Joke contest nr.5 - Make us laugh => win some SBD

in #contest7 years ago (edited)

MEME2017-08-03-08-15-57.jpg

Joke contest nr.4 was won by @remic2005. Congratulations! Now it's time for joke contest nr.5


First the prize......since I'm still a minnow (look at my wallet) and didn't receive any presents or donations toward the prize-money:

After 7 days this post will generate author-awards: 50% Steemdollars and 50% Steempower. I will transfer all Steemdollars that are generated as author awards to the winner of the contest after pay-out. The more upvotes, the bigger the prize!!!
The generated Steempower is mine. I need it to increase my upvote, so I can help my fellow-minnows👍.

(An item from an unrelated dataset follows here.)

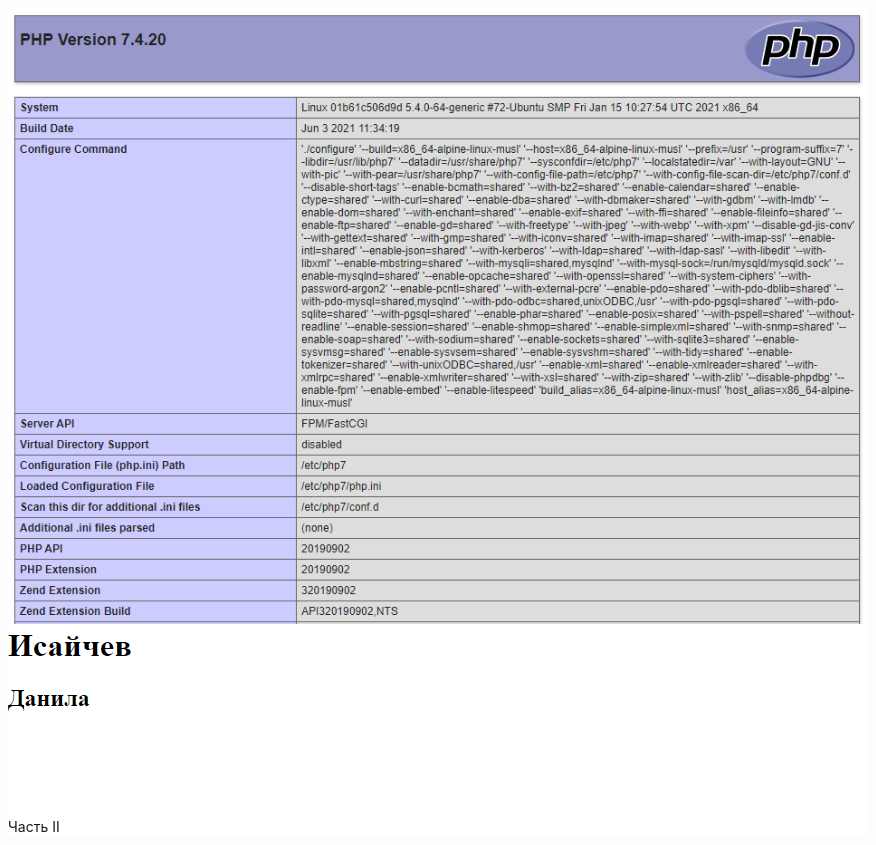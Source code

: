 ![Развёртывание PHP/FPM](/web/swt/lab/t2/images/task-1-2.png)  
![Развёртывание NGINX](/web/swt/lab/t2/images/task-1-3.png)  
Часть II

If there are people willing to sponsor this, or any of my following contests by donating prize-money please let me know in the comments. Comedy should be rewarded!

Now for the rules:

1.Upvote this post.
2.Tell your best joke in the comments below.
3.Only one entry per person
4.Your joke in Dutch or English only

Resteeming is allowed of course, I mean: who doesn't like a good joke?
Besides, resteeming will probably increase the prize-money😉.

Peace and love!

Sort:  

Teacher : "What's your Mom's name?"

4 yr old kid : "Mom's last name must be Darling because that's what Daddy calls her every time...."

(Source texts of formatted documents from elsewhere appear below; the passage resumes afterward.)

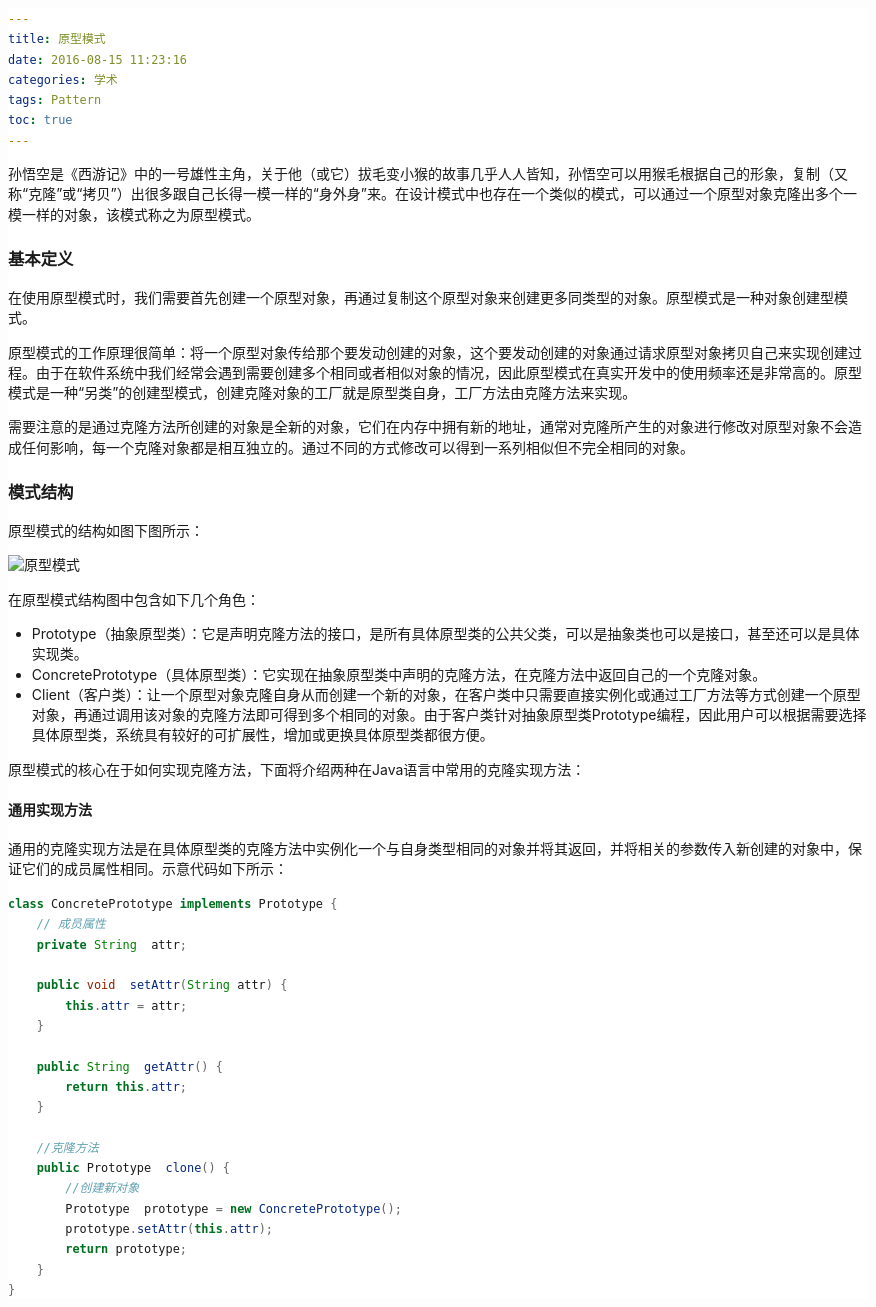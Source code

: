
 ```yaml
---
title: 原型模式
date: 2016-08-15 11:23:16
categories: 学术
tags: Pattern
toc: true
---
```


孙悟空是《西游记》中的一号雄性主角，关于他（或它）拔毛变小猴的故事几乎人人皆知，孙悟空可以用猴毛根据自己的形象，复制（又称“克隆”或“拷贝”）出很多跟自己长得一模一样的“身外身”来。在设计模式中也存在一个类似的模式，可以通过一个原型对象克隆出多个一模一样的对象，该模式称之为原型模式。

### 基本定义

在使用原型模式时，我们需要首先创建一个原型对象，再通过复制这个原型对象来创建更多同类型的对象。原型模式是一种对象创建型模式。

原型模式的工作原理很简单：将一个原型对象传给那个要发动创建的对象，这个要发动创建的对象通过请求原型对象拷贝自己来实现创建过程。由于在软件系统中我们经常会遇到需要创建多个相同或者相似对象的情况，因此原型模式在真实开发中的使用频率还是非常高的。原型模式是一种“另类”的创建型模式，创建克隆对象的工厂就是原型类自身，工厂方法由克隆方法来实现。

需要注意的是通过克隆方法所创建的对象是全新的对象，它们在内存中拥有新的地址，通常对克隆所产生的对象进行修改对原型对象不会造成任何影响，每一个克隆对象都是相互独立的。通过不同的方式修改可以得到一系列相似但不完全相同的对象。

### 模式结构

原型模式的结构如图下图所示：

![原型模式](/images/design-pattern-prototype.gif "Prototype")

在原型模式结构图中包含如下几个角色：

* Prototype（抽象原型类）：它是声明克隆方法的接口，是所有具体原型类的公共父类，可以是抽象类也可以是接口，甚至还可以是具体实现类。
* ConcretePrototype（具体原型类）：它实现在抽象原型类中声明的克隆方法，在克隆方法中返回自己的一个克隆对象。
* Client（客户类）：让一个原型对象克隆自身从而创建一个新的对象，在客户类中只需要直接实例化或通过工厂方法等方式创建一个原型对象，再通过调用该对象的克隆方法即可得到多个相同的对象。由于客户类针对抽象原型类Prototype编程，因此用户可以根据需要选择具体原型类，系统具有较好的可扩展性，增加或更换具体原型类都很方便。

原型模式的核心在于如何实现克隆方法，下面将介绍两种在Java语言中常用的克隆实现方法：

#### 通用实现方法

通用的克隆实现方法是在具体原型类的克隆方法中实例化一个与自身类型相同的对象并将其返回，并将相关的参数传入新创建的对象中，保证它们的成员属性相同。示意代码如下所示：

```java
class ConcretePrototype implements Prototype {
    // 成员属性
    private String  attr;

    public void  setAttr(String attr) {
        this.attr = attr;
    }

    public String  getAttr() {
        return this.attr;
    }

    //克隆方法
    public Prototype  clone() {
        //创建新对象
        Prototype  prototype = new ConcretePrototype();
        prototype.setAttr(this.attr);
        return prototype;
    }
}
```
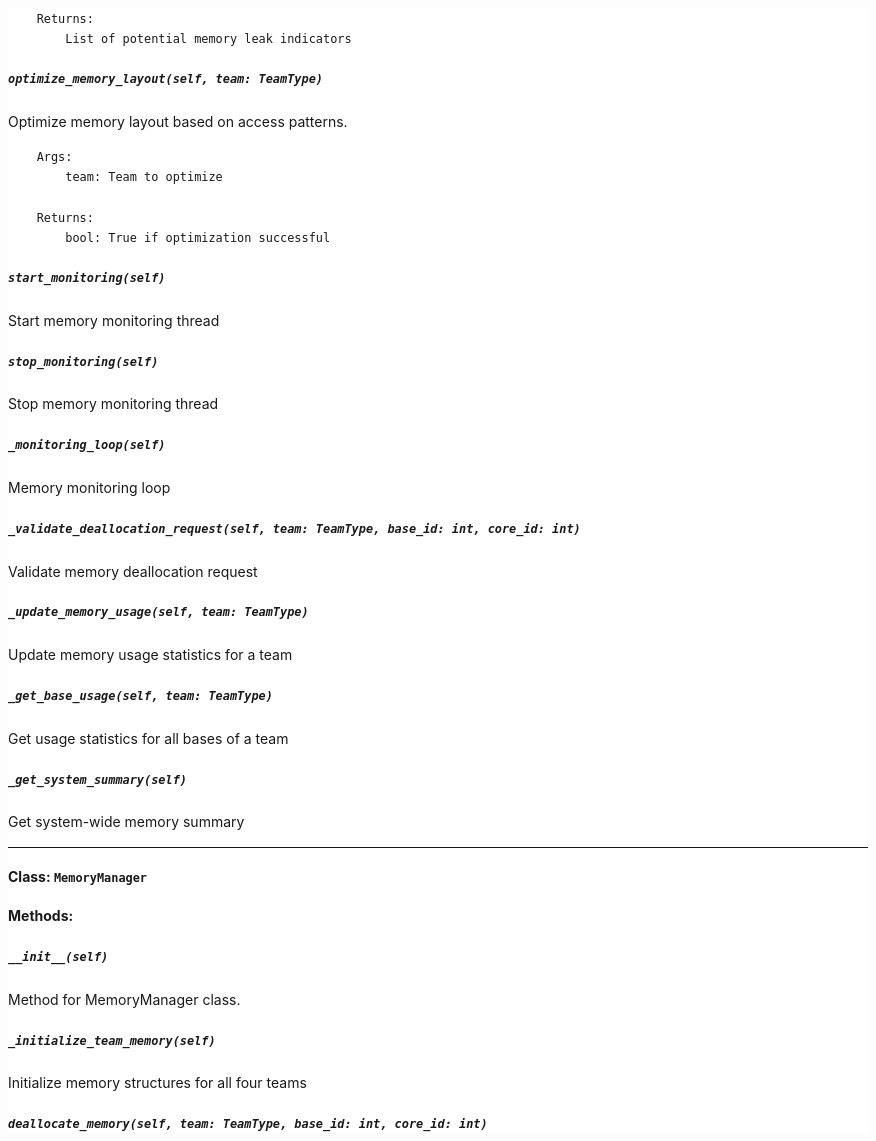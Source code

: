         Returns:
            List of potential memory leak indicators

##### `optimize_memory_layout(self, team: TeamType)`

Optimize memory layout based on access patterns.

        Args:
            team: Team to optimize

        Returns:
            bool: True if optimization successful

##### `start_monitoring(self)`

Start memory monitoring thread

##### `stop_monitoring(self)`

Stop memory monitoring thread

##### `_monitoring_loop(self)`

Memory monitoring loop

##### `_validate_deallocation_request(self, team: TeamType, base_id: int, core_id: int)`

Validate memory deallocation request

##### `_update_memory_usage(self, team: TeamType)`

Update memory usage statistics for a team

##### `_get_base_usage(self, team: TeamType)`

Get usage statistics for all bases of a team

##### `_get_system_summary(self)`

Get system-wide memory summary

---

#### Class: `MemoryManager`

**Methods:**

##### `__init__(self)`

Method for MemoryManager class.

##### `_initialize_team_memory(self)`

Initialize memory structures for all four teams

##### `deallocate_memory(self, team: TeamType, base_id: int, core_id: int)`
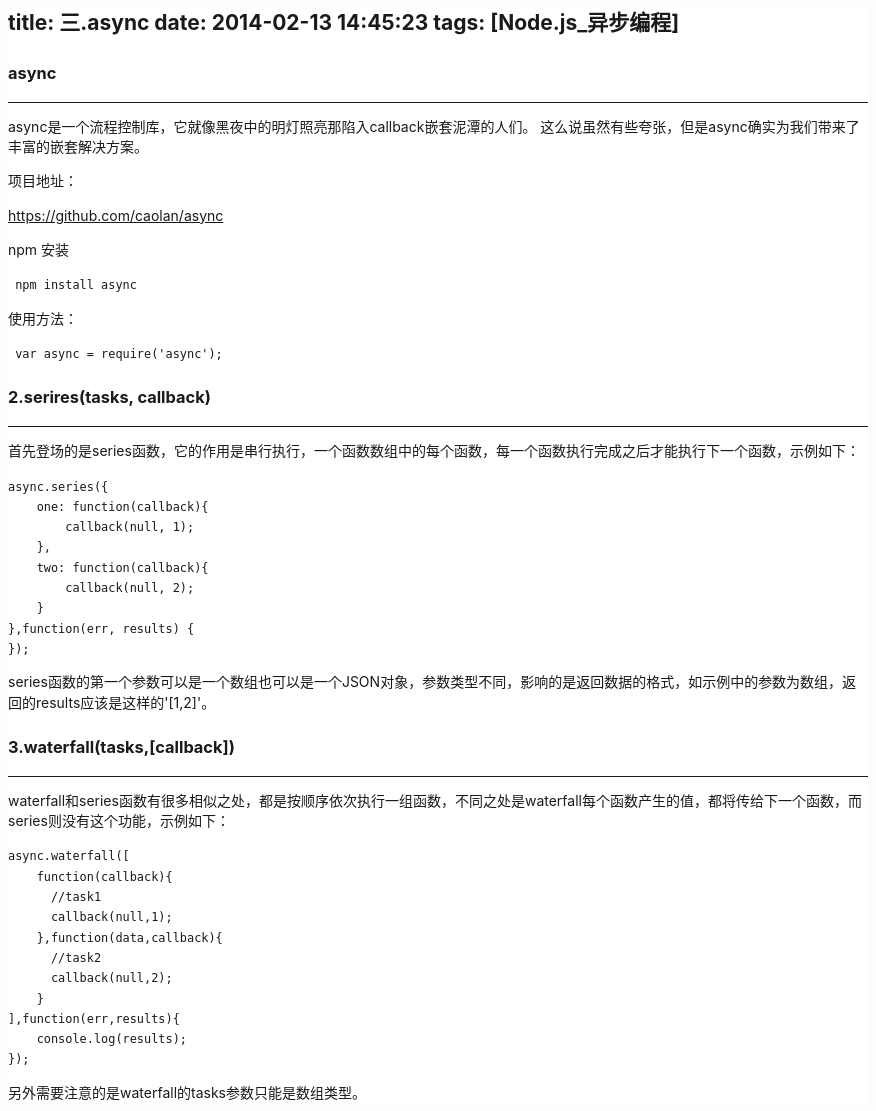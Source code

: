 title: 三.async
date: 2014-02-13 14:45:23
tags: [Node.js_异步编程]
---

### async
---
async是一个流程控制库，它就像黑夜中的明灯照亮那陷入callback嵌套泥潭的人们。 这么说虽然有些夸张，但是async确实为我们带来了丰富的嵌套解决方案。

项目地址：

https://github.com/caolan/async

npm 安装
```
 npm install async
```
使用方法：
```
 var async = require('async');
```

### 2.serires(tasks, callback)
---
首先登场的是series函数，它的作用是串行执行，一个函数数组中的每个函数，每一个函数执行完成之后才能执行下一个函数，示例如下：
```
async.series({
    one: function(callback){
        callback(null, 1);
    },
    two: function(callback){
        callback(null, 2);
    }
},function(err, results) { 
});
```
series函数的第一个参数可以是一个数组也可以是一个JSON对象，参数类型不同，影响的是返回数据的格式，如示例中的参数为数组，返回的results应该是这样的'[1,2]'。

### 3.waterfall(tasks,[callback])
---
waterfall和series函数有很多相似之处，都是按顺序依次执行一组函数，不同之处是waterfall每个函数产生的值，都将传给下一个函数，而series则没有这个功能，示例如下：

```
async.waterfall([  
    function(callback){ 
      //task1 
      callback(null,1);       
    },function(data,callback){
      //task2 
      callback(null,2); 
    } 
],function(err,results){  
    console.log(results); 
});
```
另外需要注意的是waterfall的tasks参数只能是数组类型。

Teacher : "That's so sweet. What's her first name then?"

4 yr old kid: "I think it's Sorry...."

DEDICATED TO ALL MARRIED MEN

Can a kangaroo jump higher than a house ?

Of course, a house doesn't jump at all :p

What did the Cheese say while looking at the Mirror?

"Haloumi!"

:)

https://en.wikipedia.org/wiki/Halloumi

A man walks into a bar, then a table and then a chair.

Ok so i'll be the second one to comment :D

I told my doctor that I broke my arm in two places, and he told me to stop going to those places! :D

Must be very violent places! 🤣

Aha sure they are! :p

Good effort @remic2005. You didn't win this time. But you can try again😉
https://steemit.com/contest/@marcovanhassel/joke-contest-nr-6-make-us-laugh-win-some-sbd

Thanks :)
Aha i'll try ;)

Two pretzels were walking down the street..
One was assualted.

Two men walk into bar, the third one ducks.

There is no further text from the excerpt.